> [What is required] Each line in the records below that has the word "Clean" should be copied.

(Saved entries)
━━━━━━━━━━━━━━━━━━━━━━━━━━━━━━

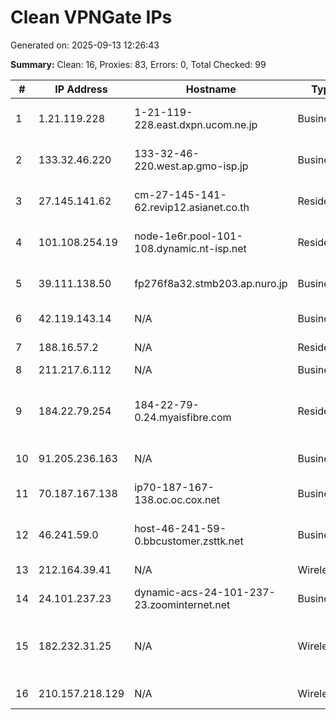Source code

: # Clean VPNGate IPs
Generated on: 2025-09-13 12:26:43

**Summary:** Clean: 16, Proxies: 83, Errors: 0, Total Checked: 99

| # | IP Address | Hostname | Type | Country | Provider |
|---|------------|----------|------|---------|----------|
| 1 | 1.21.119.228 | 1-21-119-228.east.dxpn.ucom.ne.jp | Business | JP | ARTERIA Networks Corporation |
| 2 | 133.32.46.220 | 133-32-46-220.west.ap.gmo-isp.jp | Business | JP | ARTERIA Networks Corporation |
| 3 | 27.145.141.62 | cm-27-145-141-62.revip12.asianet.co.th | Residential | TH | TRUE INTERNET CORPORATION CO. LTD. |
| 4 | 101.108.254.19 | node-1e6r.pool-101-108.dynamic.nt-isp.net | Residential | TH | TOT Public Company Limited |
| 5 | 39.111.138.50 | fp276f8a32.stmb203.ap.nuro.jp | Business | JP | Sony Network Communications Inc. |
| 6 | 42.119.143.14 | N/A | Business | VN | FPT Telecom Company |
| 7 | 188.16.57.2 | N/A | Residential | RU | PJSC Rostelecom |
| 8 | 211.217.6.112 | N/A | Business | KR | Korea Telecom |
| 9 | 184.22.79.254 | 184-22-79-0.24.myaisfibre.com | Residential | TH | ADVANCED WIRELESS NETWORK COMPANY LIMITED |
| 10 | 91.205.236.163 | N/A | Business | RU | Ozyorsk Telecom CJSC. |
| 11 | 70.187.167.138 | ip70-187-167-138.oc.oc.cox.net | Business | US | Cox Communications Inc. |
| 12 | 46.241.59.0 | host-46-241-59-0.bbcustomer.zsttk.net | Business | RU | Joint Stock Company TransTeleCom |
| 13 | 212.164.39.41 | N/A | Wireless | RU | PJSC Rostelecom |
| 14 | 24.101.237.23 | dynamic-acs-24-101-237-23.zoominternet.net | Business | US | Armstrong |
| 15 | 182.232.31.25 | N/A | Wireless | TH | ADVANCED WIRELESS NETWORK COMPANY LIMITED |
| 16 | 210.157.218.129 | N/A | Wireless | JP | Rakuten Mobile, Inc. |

━━━━━━━━━━━━━━━━━━━━━━━━━━━━━━

> [Expected answer]
: # Clean VPNGate IPs
**Summary:** Clean: 16, Proxies: 83, Errors: 0, Total Checked: 99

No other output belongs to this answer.